2

I'm having trouble parsing a json string in python because there are extra double quotes inside the string values like {"name": "Jack O"Sullivan", "id": "1"}

I'm trying to convert it into list for further evaluation like so:

import ast
js = '{"name": "Jack O"Sullivan", "id": "1"}'
ast.literal_eval(js).values()  

How do I change the json string to be something like this "Jack O\'Sullivan", so that it evaluated properly.

Edit Just to stress that I know the json is invalid but this is what I've got and changing the source is NOT an option. I'm looking to work around this limitation at the moment.

sfactor
  • 12,592
  • 32
  • 102
  • 152
  • 3
    Where did this string come from? Might be easier to fix the source. – Daniel Roseman Oct 20 '16 at 09:25
  • 1
    `ast.literal_eval()` is not going to be able to decode this any better than `json.loads()` is, no. Unquoted quotes in strings are just as invalid in Python. – Martijn Pieters Oct 20 '16 at 09:25
  • 3
    Are you **100% certain** that the source produces unquoted quotes (and this isn't an artefact of trying to reproduce this in a Python string literal and forgetting to escape the escape)? If so, this is much, much, *much* easier fixed at the source, as it is now neigh impossible to detect what quotes are values and which ones are delimiters. – Martijn Pieters Oct 20 '16 at 09:26
  • 2
    It's completely invalid JSON, of course. – RemcoGerlich Oct 20 '16 at 09:32
  • 1
    Hi guys, yes I know the json is invalid. but correcting the source in NOT an option at the moment. Hence, I'm looking to manually replace the double quotes inside the strings. These occur inside a person's name or surname so there might be a way. – sfactor Oct 20 '16 at 09:36
  • @MartijnPieters For any arbitary JSON, you are correct and it is much more difficult, but in OP's case it isn't impossible or even difficult to parse. – TemporalWolf Oct 20 '16 at 10:18
  • @TemporalWolf: now add commas. Or any other punctuation, including brackets and colons. This is one small example, a regex is not going to survive larger, real world data sets. – Martijn Pieters Oct 20 '16 at 10:23
  • @MartijnPieters _Perfect is the enemy of good enough_. It doesn't need to solve larger problems: It needs to work on the current corrupt dataset.
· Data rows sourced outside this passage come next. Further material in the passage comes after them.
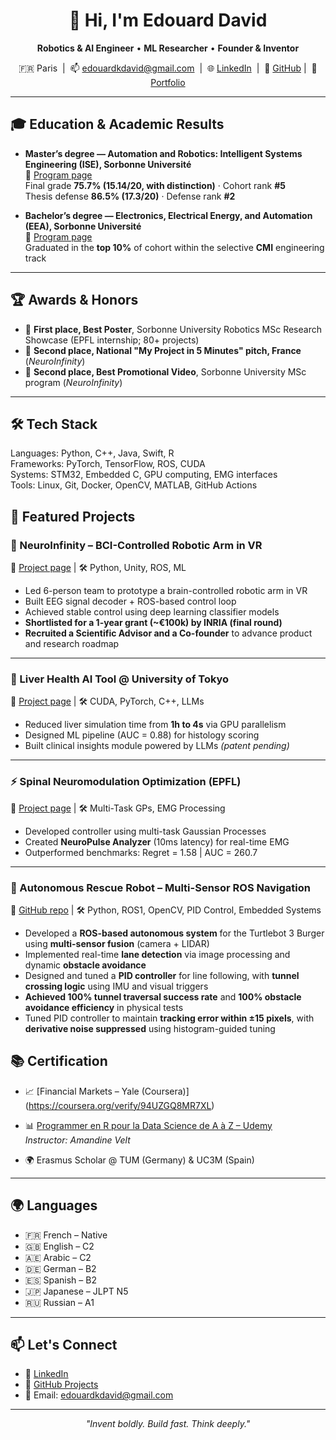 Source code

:<h1 align="center">👋 Hi, I'm Edouard David</h1>

<p align="center">
  <b>Robotics & AI Engineer</b> • <b>ML Researcher</b> • <b>Founder & Inventor</b>
</p>

<p align="center">
  🇫🇷 Paris &nbsp;|&nbsp; 📫 <a href="mailto:edouardkdavid@gmail.com">edouardkdavid@gmail.com</a> &nbsp;|&nbsp; 
  🌐 <a href="https://www.linkedin.com/in/edouard-david-6b2594197/">LinkedIn</a> &nbsp;|&nbsp; 
  🧠 <a href="https://github.com/Svadilfvari">GitHub</a>&nbsp;|&nbsp; 
  🚀 <a href="https://my-portfolio-navy-one-84.vercel.app">Portfolio</a>
</p>

---

## 🎓 Education & Academic Results

- **Master’s degree — Automation and Robotics: Intelligent Systems Engineering (ISE), Sorbonne Université**  
  🔗 <a href="https://sciences.sorbonne-universite.fr/en/masters/masters-degree-automation-and-robotics/intelligent-systems-engineering-isi-course">Program page</a>  
  Final grade **75.7% (15.14/20, with distinction)** · Cohort rank **#5**  
  Thesis defense **86.5% (17.3/20)** · Defense rank **#2**

- **Bachelor’s degree — Electronics, Electrical Energy, and Automation (EEA), Sorbonne Université**  
  🔗 <a href="https://sciences.sorbonne-universite.fr/formation-sciences/offre-de-formation/licences-0/licence-discipline/les-l2-l3-nos-huit-3">Program page</a>  
  Graduated in the **top 10%** of cohort within the selective **CMI** engineering track

---

## 🏆 Awards & Honors

- 🥇 **First place, Best Poster**, Sorbonne University Robotics MSc Research Showcase (EPFL internship; 80+ projects)  
- 🥈 **Second place, National "My Project in 5 Minutes" pitch, France** (*NeuroInfinity*)  
- 🥈 **Second place, Best Promotional Video**, Sorbonne University MSc program (*NeuroInfinity*)

---

## 🛠️ Tech Stack


Languages:      Python, C++, Java, Swift, R  
Frameworks:     PyTorch, TensorFlow, ROS, CUDA  
Systems:        STM32, Embedded C, GPU computing, EMG interfaces  
Tools:          Linux, Git, Docker, OpenCV, MATLAB, GitHub Actions  

## 📌 Featured Projects

### 🧠 NeuroInfinity – BCI-Controlled Robotic Arm in VR  
🔗 <a href="https://my-portfolio-navy-one-84.vercel.app/neuroinfinity">Project page</a> | 🛠️ Python, Unity, ROS, ML

- Led 6-person team to prototype a brain-controlled robotic arm in VR  
- Built EEG signal decoder + ROS-based control loop  
- Achieved stable control using deep learning classifier models  
- **Shortlisted for a 1-year grant (~€100k) by INRIA (final round)**  
- **Recruited a Scientific Advisor and a Co-founder** to advance product and research roadmap
  
---

### 🧪 Liver Health AI Tool @ University of Tokyo  
🔗 <a href="https://my-portfolio-navy-one-84.vercel.app/hepatotrack">Project page</a> | 🛠️ CUDA, PyTorch, C++, LLMs

- Reduced liver simulation time from **1h to 4s** via GPU parallelism  
- Designed ML pipeline (AUC = 0.88) for histology scoring  
- Built clinical insights module powered by LLMs *(patent pending)*  

---

### ⚡ Spinal Neuromodulation Optimization (EPFL)  
🔗 <a href="https://my-portfolio-navy-one-84.vercel.app/research">Project page</a> | 🛠️ Multi-Task GPs, EMG Processing

- Developed controller using multi-task Gaussian Processes  
- Created **NeuroPulse Analyzer** (10ms latency) for real-time EMG  
- Outperformed benchmarks: Regret = 1.58 | AUC = 260.7

---
 
 ### 🤖 Autonomous Rescue Robot – Multi-Sensor ROS Navigation  
🔗 <a href="https://github.com/Svadilfvari/Self-Driving-robot-">GitHub repo</a> | 🛠️ Python, ROS1, OpenCV, PID Control, Embedded Systems

- Developed a **ROS-based autonomous system** for the Turtlebot 3 Burger using **multi-sensor fusion** (camera + LIDAR)  
- Implemented real-time **lane detection** via image processing and dynamic **obstacle avoidance**  
- Designed and tuned a **PID controller** for line following, with **tunnel crossing logic** using IMU and visual triggers  
- **Achieved 100% tunnel traversal success rate** and **100% obstacle avoidance efficiency** in physical tests  
- Tuned PID controller to maintain **tracking error within ±15 pixels**, with **derivative noise suppressed** using histogram-guided tuning
## 📚 Certification

- 📈 [Financial Markets – Yale (Coursera)] (https://coursera.org/verify/94UZGQ8MR7XL) 
- 📊 [Programmer en R pour la Data Science de A à Z – Udemy](https://ude.my/UC-229c0a69-0468-4a0d-b2e6-63cff6b69943)  
  *Instructor: Amandine Velt*

- 🌍 Erasmus Scholar @ TUM (Germany) & UC3M (Spain)

---

## 🌍 Languages

- 🇫🇷 French – Native  
- 🇬🇧 English – C2  
- 🇦🇪 Arabic – C2  
- 🇩🇪 German – B2  
- 🇪🇸 Spanish – B2  
- 🇯🇵 Japanese – JLPT N5  
- 🇷🇺 Russian – A1  

---

## 📫 Let's Connect

- 🧠 [LinkedIn](https://www.linkedin.com/in/edouard-david-6b2594197/)  
- 🧪 [GitHub Projects](https://github.com/Svadilfvari)  
- 📧 Email: [edouardkdavid@gmail.com](mailto:edouardkdavid@gmail.com)

---

<p align="center"><i>"Invent boldly. Build fast. Think deeply."</i></p>
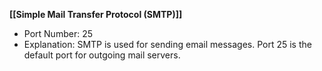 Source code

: **[[Simple Mail Transfer Protocol (SMTP)]]**
   - Port Number: 25
   - Explanation: SMTP is used for sending email messages. Port 25 is the default port for outgoing mail servers. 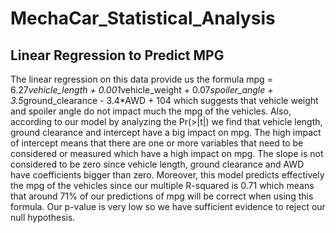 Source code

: # MechaCar_Statistical_Analysis
## Linear Regression to Predict MPG
The linear regression on this data provide us the formula mpg = 6.27*vehicle_length + 0.001*vehicle_weight + 0.07*spoiler_angle + 3.5*ground_clearance - 3.4*AWD + 104 which suggests that vehicle weight and spoiler angle do not impact much the mpg of the vehicles. Also, according to our model by analyzing the Pr(>|t|) we find that vehicle length, ground clearance and intercept have a big impact on mpg. The high impact of intercept means that there are one or more variables that need to be considered or measured which have a high impact on mpg. The slope is not considered to be zero since vehicle length, ground clearance and AWD have coefficients bigger than zero. Moreover, this model predicts effectively the mpg of the vehicles since our multiple R-squared is 0.71 which means that around 71% of our predictions of mpg will be correct when using this formula. Our p-value is very low so we have sufficient evidence to reject our null hypothesis. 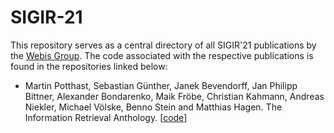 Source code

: # SIGIR-21


This repository serves as a central directory of all SIGIR'21 publications by the [Webis Group](https://webis.de). The code associated with the respective publications is found in the repositories linked below:


* Martin Potthast, Sebastian Günther, Janek Bevendorff, Jan Philipp Bittner, Alexander Bondarenko, Maik Fröbe, Christian Kahmann, Andreas Niekler, Michael Völske, Benno Stein and Matthias Hagen. The Information Retrieval Anthology. [[code](https://github.com/webis-de/sigir21-ir-anthology)]
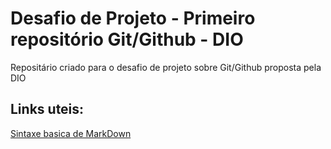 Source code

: # Desafio de Projeto - Primeiro repositório Git/Github - DIO

Repositário criado para o desafio de projeto sobre Git/Github proposta pela DIO

## Links uteis:
[Sintaxe basica de MarkDown](https://www.markdownguide.org/cheat-sheet/#basic-syntax)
No reason to over-engineer a solution when a one line regex will fix the corrupted segments. In an ideal world you'd fix the source of the corruption, regenerate the corrupted parts and then continue on. But we don't live in an ideal world. The source for the corrupted JSON is, for whatever reason, no longer available. It's recover it or lose it. In this case, it is recoverable. – TemporalWolf Oct 20 '16 at 17:53
  • 1
    @TemporalWolf: this is Stack Overflow, where we try to build a repository of knowledge. Your little solution is going to be rolled out whenever someone without a full grasp of the problem does a Google search. It is important that the caveats are documented therefor. – Martijn Pieters Oct 20 '16 at 17:57

1 Answers1

3
import re

json = '{"name": "Jack O"Sullivan", "id": "1"}'

fixed = re.sub(r'("[\s\w]*)"([\s\w]*")',r"\1\'\2", json)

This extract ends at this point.